The General Data Protection Regulation (GDPR) requires you to incorporate data security and privacy in the data management strategy of your business. This can be done by implementing the appropriate technical and organisational measures like secure storage, maintenance, transfer, and use of any data held by your business. The implementation of these measures can be a daunting task involving huge resources. Therefore, the most cost-effective and convenient way to meet these requirements is with the help of GDPR management software.
Before emphasising the need of a management software, it is essential to understand the costs involved in the management and GDPR compliance.
There are two types of costs involved while managing the components of GDPR: compliance costs and market inefficiencies. Compliance costs include the capital costs the companies incur for ensuring management and compliance with GDPR like the costs associated with oversight mandates, such as consumer requests (DSARs); data protection impact assessment (DPIA), data mapping.
Any breach of the GDPR attracts a fine of up to €20 million or 4% of the global annual turnover of the organisation. In any case, the cost of non-compliance is 2.71 times the cost of compliance. Therefore, organisations must invest appropriately to ensure maximum compliance. For instance in 2019, the ICO issued penalties worth £183 million ($222 million) on an airline company, and £99 million ($120 million) on an international hotel chain. However, penalties and other regulatory actions are not limited to only instances of data breaches, but also for providing improper privacy notices or for deficiencies in obtaining consent.
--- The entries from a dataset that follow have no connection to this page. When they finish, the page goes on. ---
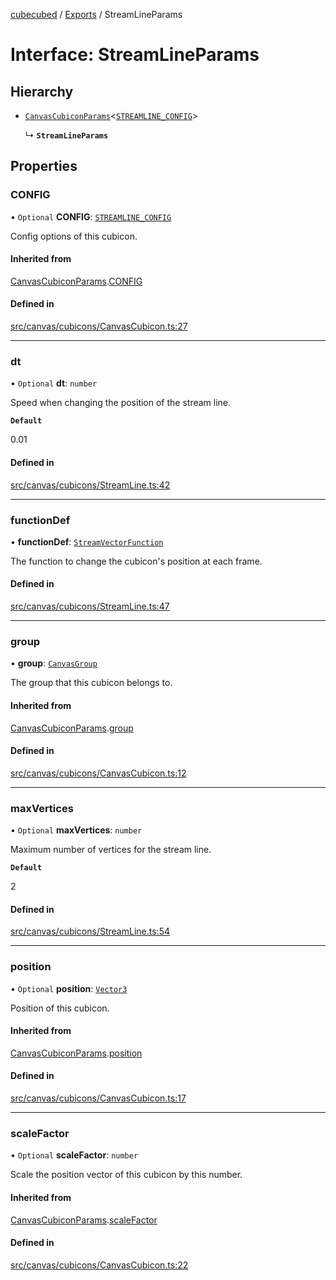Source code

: [cubecubed](/reference/README.md) / [Exports](/reference/modules.md) / StreamLineParams

# Interface: StreamLineParams

## Hierarchy

- [`CanvasCubiconParams`](/reference/interfaces/CanvasCubiconParams.md)<[`STREAMLINE_CONFIG`](/reference/interfaces/STREAMLINE_CONFIG.md)\>

  ↳ **`StreamLineParams`**

## Properties

### CONFIG

• `Optional` **CONFIG**: [`STREAMLINE_CONFIG`](/reference/interfaces/STREAMLINE_CONFIG.md)

Config options of this cubicon.

#### Inherited from

[CanvasCubiconParams](/reference/interfaces/CanvasCubiconParams.md).[CONFIG](/reference/interfaces/CanvasCubiconParams.md#config)

#### Defined in

[src/canvas/cubicons/CanvasCubicon.ts:27](https://github.com/imaphatduc/cubecubed/blob/f8be6e1/src/canvas/cubicons/CanvasCubicon.ts#L27)

___

### dt

• `Optional` **dt**: `number`

Speed when changing the position of the stream line.

**`Default`**

0.01

#### Defined in

[src/canvas/cubicons/StreamLine.ts:42](https://github.com/imaphatduc/cubecubed/blob/f8be6e1/src/canvas/cubicons/StreamLine.ts#L42)

___

### functionDef

• **functionDef**: [`StreamVectorFunction`](/reference/types/StreamVectorFunction.md)

The function to change the cubicon's position at each frame.

#### Defined in

[src/canvas/cubicons/StreamLine.ts:47](https://github.com/imaphatduc/cubecubed/blob/f8be6e1/src/canvas/cubicons/StreamLine.ts#L47)

___

### group

• **group**: [`CanvasGroup`](/reference/classes/CanvasGroup.md)

The group that this cubicon belongs to.

#### Inherited from

[CanvasCubiconParams](/reference/interfaces/CanvasCubiconParams.md).[group](/reference/interfaces/CanvasCubiconParams.md#group)

#### Defined in

[src/canvas/cubicons/CanvasCubicon.ts:12](https://github.com/imaphatduc/cubecubed/blob/f8be6e1/src/canvas/cubicons/CanvasCubicon.ts#L12)

___

### maxVertices

• `Optional` **maxVertices**: `number`

Maximum number of vertices for the stream line.

**`Default`**

2

#### Defined in

[src/canvas/cubicons/StreamLine.ts:54](https://github.com/imaphatduc/cubecubed/blob/f8be6e1/src/canvas/cubicons/StreamLine.ts#L54)

___

### position

• `Optional` **position**: [`Vector3`](/reference/classes/Vector3.md)

Position of this cubicon.

#### Inherited from

[CanvasCubiconParams](/reference/interfaces/CanvasCubiconParams.md).[position](/reference/interfaces/CanvasCubiconParams.md#position)

#### Defined in

[src/canvas/cubicons/CanvasCubicon.ts:17](https://github.com/imaphatduc/cubecubed/blob/f8be6e1/src/canvas/cubicons/CanvasCubicon.ts#L17)

___

### scaleFactor

• `Optional` **scaleFactor**: `number`

Scale the position vector of this cubicon by this number.

#### Inherited from

[CanvasCubiconParams](/reference/interfaces/CanvasCubiconParams.md).[scaleFactor](/reference/interfaces/CanvasCubiconParams.md#scalefactor)

#### Defined in

[src/canvas/cubicons/CanvasCubicon.ts:22](https://github.com/imaphatduc/cubecubed/blob/f8be6e1/src/canvas/cubicons/CanvasCubicon.ts#L22)
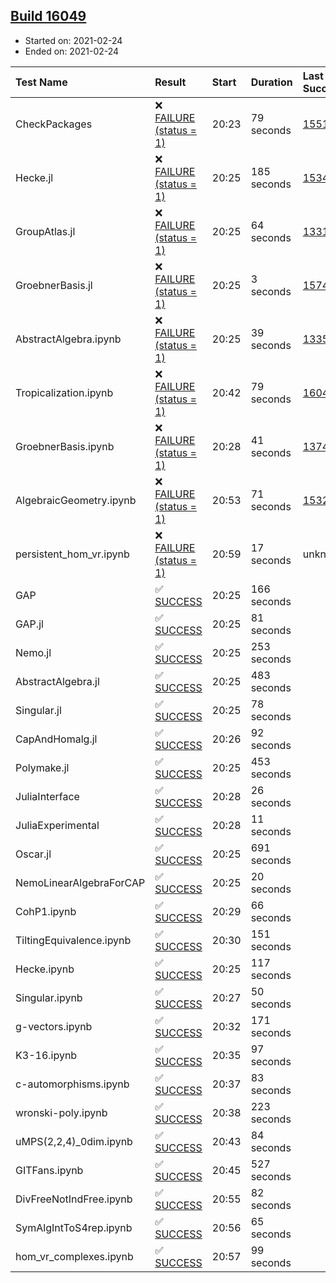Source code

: ## [Build 16049](https://oscarci.mathematik.uni-kl.de/job/oscar/16049/)

* Started on: 2021-02-24
* Ended on: 2021-02-24

| Test Name    | Result | Start | Duration | Last Success | First Failure |
|:-------------|:-------|:------|:---------|:-------------|:--------------|
| CheckPackages | ❌ [FAILURE (status = 1)](https://oscarci.mathematik.uni-kl.de/job/oscar/16049/artifact/logs/build-16049/CheckPackages.log) | 20:23 | 79 seconds | [15514](https://oscarci.mathematik.uni-kl.de/job/oscar/15514/) | [15515](https://oscarci.mathematik.uni-kl.de/job/oscar/15515/) |
| Hecke.jl | ❌ [FAILURE (status = 1)](https://oscarci.mathematik.uni-kl.de/job/oscar/16049/artifact/logs/build-16049/Hecke.jl.log) | 20:25 | 185 seconds | [15344](https://oscarci.mathematik.uni-kl.de/job/oscar/15344/) | [15348](https://oscarci.mathematik.uni-kl.de/job/oscar/15348/) |
| GroupAtlas.jl | ❌ [FAILURE (status = 1)](https://oscarci.mathematik.uni-kl.de/job/oscar/16049/artifact/logs/build-16049/GroupAtlas.jl.log) | 20:25 | 64 seconds | [13311](https://oscarci.mathematik.uni-kl.de/job/oscar/13311/) | [13312](https://oscarci.mathematik.uni-kl.de/job/oscar/13312/) |
| GroebnerBasis.jl | ❌ [FAILURE (status = 1)](https://oscarci.mathematik.uni-kl.de/job/oscar/16049/artifact/logs/build-16049/GroebnerBasis.jl.log) | 20:25 | 3 seconds | [15745](https://oscarci.mathematik.uni-kl.de/job/oscar/15745/) | [15746](https://oscarci.mathematik.uni-kl.de/job/oscar/15746/) |
| AbstractAlgebra.ipynb | ❌ [FAILURE (status = 1)](https://oscarci.mathematik.uni-kl.de/job/oscar/16049/artifact/logs/build-16049/AbstractAlgebra.ipynb.log) | 20:25 | 39 seconds | [13355](https://oscarci.mathematik.uni-kl.de/job/oscar/13355/) | [13356](https://oscarci.mathematik.uni-kl.de/job/oscar/13356/) |
| Tropicalization.ipynb | ❌ [FAILURE (status = 1)](https://oscarci.mathematik.uni-kl.de/job/oscar/16049/artifact/logs/build-16049/Tropicalization.ipynb.log) | 20:42 | 79 seconds | [16048](https://oscarci.mathematik.uni-kl.de/job/oscar/16048/) | [16049](https://oscarci.mathematik.uni-kl.de/job/oscar/16049/) |
| GroebnerBasis.ipynb | ❌ [FAILURE (status = 1)](https://oscarci.mathematik.uni-kl.de/job/oscar/16049/artifact/logs/build-16049/GroebnerBasis.ipynb.log) | 20:28 | 41 seconds | [13748](https://oscarci.mathematik.uni-kl.de/job/oscar/13748/) | [13749](https://oscarci.mathematik.uni-kl.de/job/oscar/13749/) |
| AlgebraicGeometry.ipynb | ❌ [FAILURE (status = 1)](https://oscarci.mathematik.uni-kl.de/job/oscar/16049/artifact/logs/build-16049/AlgebraicGeometry.ipynb.log) | 20:53 | 71 seconds | [15322](https://oscarci.mathematik.uni-kl.de/job/oscar/15322/) | [15323](https://oscarci.mathematik.uni-kl.de/job/oscar/15323/) |
| persistent_hom_vr.ipynb | ❌ [FAILURE (status = 1)](https://oscarci.mathematik.uni-kl.de/job/oscar/16049/artifact/logs/build-16049/persistent_hom_vr.ipynb.log) | 20:59 | 17 seconds | unknown | unknown |
| GAP | ✅ [SUCCESS](https://oscarci.mathematik.uni-kl.de/job/oscar/16049/artifact/logs/build-16049/GAP.log) | 20:25 | 166 seconds |  |  |
| GAP.jl | ✅ [SUCCESS](https://oscarci.mathematik.uni-kl.de/job/oscar/16049/artifact/logs/build-16049/GAP.jl.log) | 20:25 | 81 seconds |  |  |
| Nemo.jl | ✅ [SUCCESS](https://oscarci.mathematik.uni-kl.de/job/oscar/16049/artifact/logs/build-16049/Nemo.jl.log) | 20:25 | 253 seconds |  |  |
| AbstractAlgebra.jl | ✅ [SUCCESS](https://oscarci.mathematik.uni-kl.de/job/oscar/16049/artifact/logs/build-16049/AbstractAlgebra.jl.log) | 20:25 | 483 seconds |  |  |
| Singular.jl | ✅ [SUCCESS](https://oscarci.mathematik.uni-kl.de/job/oscar/16049/artifact/logs/build-16049/Singular.jl.log) | 20:25 | 78 seconds |  |  |
| CapAndHomalg.jl | ✅ [SUCCESS](https://oscarci.mathematik.uni-kl.de/job/oscar/16049/artifact/logs/build-16049/CapAndHomalg.jl.log) | 20:26 | 92 seconds |  |  |
| Polymake.jl | ✅ [SUCCESS](https://oscarci.mathematik.uni-kl.de/job/oscar/16049/artifact/logs/build-16049/Polymake.jl.log) | 20:25 | 453 seconds |  |  |
| JuliaInterface | ✅ [SUCCESS](https://oscarci.mathematik.uni-kl.de/job/oscar/16049/artifact/logs/build-16049/JuliaInterface.log) | 20:28 | 26 seconds |  |  |
| JuliaExperimental | ✅ [SUCCESS](https://oscarci.mathematik.uni-kl.de/job/oscar/16049/artifact/logs/build-16049/JuliaExperimental.log) | 20:28 | 11 seconds |  |  |
| Oscar.jl | ✅ [SUCCESS](https://oscarci.mathematik.uni-kl.de/job/oscar/16049/artifact/logs/build-16049/Oscar.jl.log) | 20:25 | 691 seconds |  |  |
| NemoLinearAlgebraForCAP | ✅ [SUCCESS](https://oscarci.mathematik.uni-kl.de/job/oscar/16049/artifact/logs/build-16049/NemoLinearAlgebraForCAP.log) | 20:25 | 20 seconds |  |  |
| CohP1.ipynb | ✅ [SUCCESS](https://oscarci.mathematik.uni-kl.de/job/oscar/16049/artifact/logs/build-16049/CohP1.ipynb.log) | 20:29 | 66 seconds |  |  |
| TiltingEquivalence.ipynb | ✅ [SUCCESS](https://oscarci.mathematik.uni-kl.de/job/oscar/16049/artifact/logs/build-16049/TiltingEquivalence.ipynb.log) | 20:30 | 151 seconds |  |  |
| Hecke.ipynb | ✅ [SUCCESS](https://oscarci.mathematik.uni-kl.de/job/oscar/16049/artifact/logs/build-16049/Hecke.ipynb.log) | 20:25 | 117 seconds |  |  |
| Singular.ipynb | ✅ [SUCCESS](https://oscarci.mathematik.uni-kl.de/job/oscar/16049/artifact/logs/build-16049/Singular.ipynb.log) | 20:27 | 50 seconds |  |  |
| g-vectors.ipynb | ✅ [SUCCESS](https://oscarci.mathematik.uni-kl.de/job/oscar/16049/artifact/logs/build-16049/g-vectors.ipynb.log) | 20:32 | 171 seconds |  |  |
| K3-16.ipynb | ✅ [SUCCESS](https://oscarci.mathematik.uni-kl.de/job/oscar/16049/artifact/logs/build-16049/K3-16.ipynb.log) | 20:35 | 97 seconds |  |  |
| c-automorphisms.ipynb | ✅ [SUCCESS](https://oscarci.mathematik.uni-kl.de/job/oscar/16049/artifact/logs/build-16049/c-automorphisms.ipynb.log) | 20:37 | 83 seconds |  |  |
| wronski-poly.ipynb | ✅ [SUCCESS](https://oscarci.mathematik.uni-kl.de/job/oscar/16049/artifact/logs/build-16049/wronski-poly.ipynb.log) | 20:38 | 223 seconds |  |  |
| uMPS(2,2,4)_0dim.ipynb | ✅ [SUCCESS](https://oscarci.mathematik.uni-kl.de/job/oscar/16049/artifact/logs/build-16049/uMPS-2-2-4-_0dim.ipynb.log) | 20:43 | 84 seconds |  |  |
| GITFans.ipynb | ✅ [SUCCESS](https://oscarci.mathematik.uni-kl.de/job/oscar/16049/artifact/logs/build-16049/GITFans.ipynb.log) | 20:45 | 527 seconds |  |  |
| DivFreeNotIndFree.ipynb | ✅ [SUCCESS](https://oscarci.mathematik.uni-kl.de/job/oscar/16049/artifact/logs/build-16049/DivFreeNotIndFree.ipynb.log) | 20:55 | 82 seconds |  |  |
| SymAlgIntToS4rep.ipynb | ✅ [SUCCESS](https://oscarci.mathematik.uni-kl.de/job/oscar/16049/artifact/logs/build-16049/SymAlgIntToS4rep.ipynb.log) | 20:56 | 65 seconds |  |  |
| hom_vr_complexes.ipynb | ✅ [SUCCESS](https://oscarci.mathematik.uni-kl.de/job/oscar/16049/artifact/logs/build-16049/hom_vr_complexes.ipynb.log) | 20:57 | 99 seconds |  |  |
However, the cost of GDPR compliance is usually higher than what was initially expected. While calculating GDPR cost, it is important to take into consideration the opportunity cost of having the employees occupied with the GDPR management process rather than focussing on the operations of the business. According to a survey, around 67% of the organisations involve at least 25 employees for fulfilling GDPR requirements.
The second cost associated with the management of GDPR is the indirect costs in the form of market inefficiencies. Compliance with GDPR has a positive impact on consumer opinion in relation to personal data stored with organisations. Market inefficiencies can be generated in various ways, including increased market uncertainty, productivity losses, reduced ability to innovate, and more. For example, it is estimated that if the United States were to enact overly restrictive privacy legislation, it could generate roughly $104 billion in market inefficiencies, which would be borne out in increased costs, decreased productivity (for both organisations and consumers), and decreased innovation.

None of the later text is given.